● **EXERCISE DETAILS**
Check the records below line by line, and report how many lines include the string "Graph". No other words are needed.
--- START ---
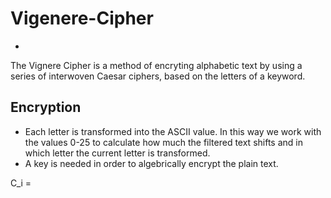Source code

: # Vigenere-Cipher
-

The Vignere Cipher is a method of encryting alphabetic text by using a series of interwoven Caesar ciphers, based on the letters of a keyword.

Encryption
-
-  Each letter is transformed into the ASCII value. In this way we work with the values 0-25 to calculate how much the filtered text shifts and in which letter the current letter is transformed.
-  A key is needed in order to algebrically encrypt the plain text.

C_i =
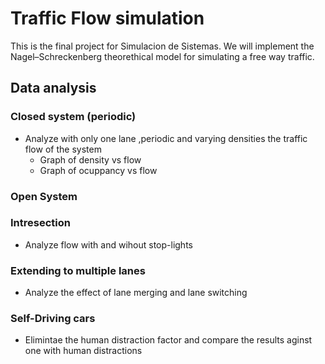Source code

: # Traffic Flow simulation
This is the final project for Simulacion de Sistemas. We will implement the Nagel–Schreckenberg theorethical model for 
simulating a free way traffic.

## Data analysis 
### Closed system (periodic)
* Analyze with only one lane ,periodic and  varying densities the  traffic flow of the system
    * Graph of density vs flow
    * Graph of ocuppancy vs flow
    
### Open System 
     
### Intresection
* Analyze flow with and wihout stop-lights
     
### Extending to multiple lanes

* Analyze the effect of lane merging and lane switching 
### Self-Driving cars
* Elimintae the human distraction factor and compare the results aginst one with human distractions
--- END ---
--- START ---
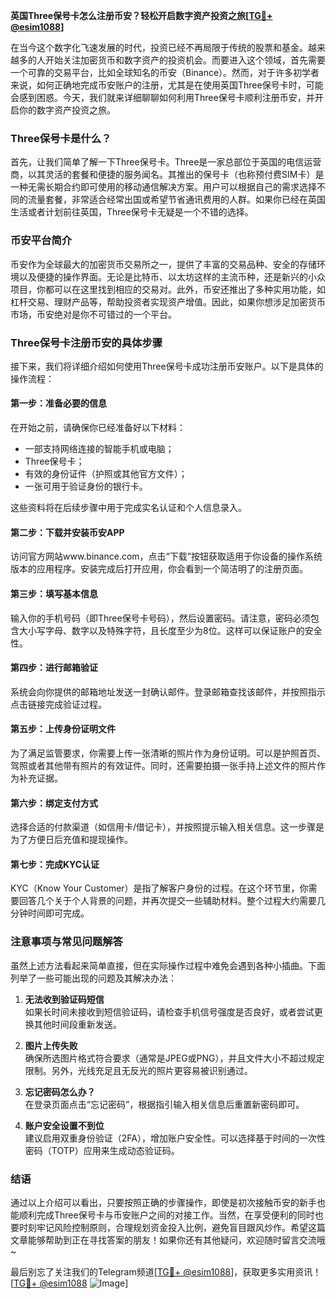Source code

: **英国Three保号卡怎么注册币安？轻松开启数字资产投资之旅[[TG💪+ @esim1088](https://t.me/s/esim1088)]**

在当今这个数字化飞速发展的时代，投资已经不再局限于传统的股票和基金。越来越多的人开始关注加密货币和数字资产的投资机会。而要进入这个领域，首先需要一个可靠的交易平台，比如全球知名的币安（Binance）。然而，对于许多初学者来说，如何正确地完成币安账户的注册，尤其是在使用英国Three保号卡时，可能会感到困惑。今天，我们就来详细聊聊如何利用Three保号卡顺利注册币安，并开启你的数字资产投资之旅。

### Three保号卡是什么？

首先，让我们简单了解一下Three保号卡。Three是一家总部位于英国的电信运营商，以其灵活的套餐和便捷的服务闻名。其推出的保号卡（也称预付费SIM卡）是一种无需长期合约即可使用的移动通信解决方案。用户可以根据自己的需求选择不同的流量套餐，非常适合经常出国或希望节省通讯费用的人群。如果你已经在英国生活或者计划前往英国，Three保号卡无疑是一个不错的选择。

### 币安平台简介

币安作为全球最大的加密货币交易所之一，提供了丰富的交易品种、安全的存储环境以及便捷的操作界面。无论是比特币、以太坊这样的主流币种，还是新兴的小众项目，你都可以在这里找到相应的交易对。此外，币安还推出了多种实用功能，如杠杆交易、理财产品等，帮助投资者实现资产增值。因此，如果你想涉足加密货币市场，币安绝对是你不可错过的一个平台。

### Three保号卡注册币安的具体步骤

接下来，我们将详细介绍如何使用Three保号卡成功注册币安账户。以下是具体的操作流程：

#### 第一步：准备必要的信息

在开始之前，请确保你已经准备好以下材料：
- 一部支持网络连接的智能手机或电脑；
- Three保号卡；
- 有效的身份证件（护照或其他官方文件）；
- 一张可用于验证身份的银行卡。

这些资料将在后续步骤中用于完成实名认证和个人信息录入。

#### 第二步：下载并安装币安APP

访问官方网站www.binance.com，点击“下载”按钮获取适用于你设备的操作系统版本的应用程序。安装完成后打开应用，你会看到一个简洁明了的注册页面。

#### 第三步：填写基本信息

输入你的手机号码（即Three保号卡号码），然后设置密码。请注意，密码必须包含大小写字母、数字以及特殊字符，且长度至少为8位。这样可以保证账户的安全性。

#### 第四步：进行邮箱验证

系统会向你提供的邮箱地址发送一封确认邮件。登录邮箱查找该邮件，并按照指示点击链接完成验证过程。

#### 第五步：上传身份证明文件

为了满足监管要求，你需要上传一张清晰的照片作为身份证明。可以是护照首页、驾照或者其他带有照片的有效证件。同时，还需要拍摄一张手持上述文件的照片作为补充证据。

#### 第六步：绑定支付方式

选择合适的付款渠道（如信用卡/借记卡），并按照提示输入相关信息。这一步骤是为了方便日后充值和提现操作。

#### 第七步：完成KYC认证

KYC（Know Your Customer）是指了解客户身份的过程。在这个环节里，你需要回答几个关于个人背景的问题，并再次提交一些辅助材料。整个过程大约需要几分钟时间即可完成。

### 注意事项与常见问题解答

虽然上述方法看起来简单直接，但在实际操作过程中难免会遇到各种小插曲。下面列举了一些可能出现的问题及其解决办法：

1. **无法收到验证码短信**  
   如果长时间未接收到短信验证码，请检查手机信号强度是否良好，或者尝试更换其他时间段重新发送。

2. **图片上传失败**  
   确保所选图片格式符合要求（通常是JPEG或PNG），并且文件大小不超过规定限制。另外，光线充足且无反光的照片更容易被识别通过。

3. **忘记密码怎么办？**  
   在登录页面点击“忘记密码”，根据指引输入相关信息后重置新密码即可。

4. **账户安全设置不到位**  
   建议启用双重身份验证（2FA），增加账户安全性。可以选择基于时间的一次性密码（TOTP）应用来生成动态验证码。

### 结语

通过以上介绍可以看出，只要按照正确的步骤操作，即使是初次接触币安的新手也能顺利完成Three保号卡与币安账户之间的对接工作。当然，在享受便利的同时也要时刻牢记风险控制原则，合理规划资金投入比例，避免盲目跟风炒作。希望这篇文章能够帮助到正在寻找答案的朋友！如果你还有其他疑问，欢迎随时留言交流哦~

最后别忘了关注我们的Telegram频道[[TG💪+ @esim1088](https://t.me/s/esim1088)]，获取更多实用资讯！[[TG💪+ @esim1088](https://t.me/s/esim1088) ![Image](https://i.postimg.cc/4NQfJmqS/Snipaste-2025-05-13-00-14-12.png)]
--- END ---
● **RESPONSE TO THE TASK**
2